◆ What you will do
When the word "scraper" shows up in a line of the data below, copy that whole line.

=== Section Start ===

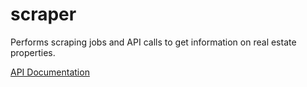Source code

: scraper
======

Performs scraping jobs and API calls to get information on real estate properties.

[API Documentation](http://godoc.org/github.com/garfunkel/dng/scraper)
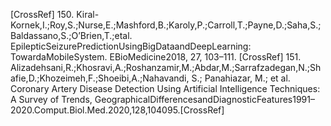 [CrossRef]
150. Kiral-Kornek,I.;Roy,S.;Nurse,E.;Mashford,B.;Karoly,P.;Carroll,T.;Payne,D.;Saha,S.;Baldassano,S.;O’Brien,T.;etal.
EpilepticSeizurePredictionUsingBigDataandDeepLearning: TowardaMobileSystem. EBioMedicine2018, 27, 103–111.
[CrossRef]
151. Alizadehsani,R.;Khosravi,A.;Roshanzamir,M.;Abdar,M.;Sarrafzadegan,N.;Shafie,D.;Khozeimeh,F.;Shoeibi,A.;Nahavandi,
S.; Panahiazar, M.; et al. Coronary Artery Disease Detection Using Artificial Intelligence Techniques: A Survey of Trends,
GeographicalDifferencesandDiagnosticFeatures1991–2020.Comput.Biol.Med.2020,128,104095.[CrossRef]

=== Section End ===

◆ Written answer
: scraper
[API Documentation](http://godoc.org/github.com/garfunkel/dng/scraper)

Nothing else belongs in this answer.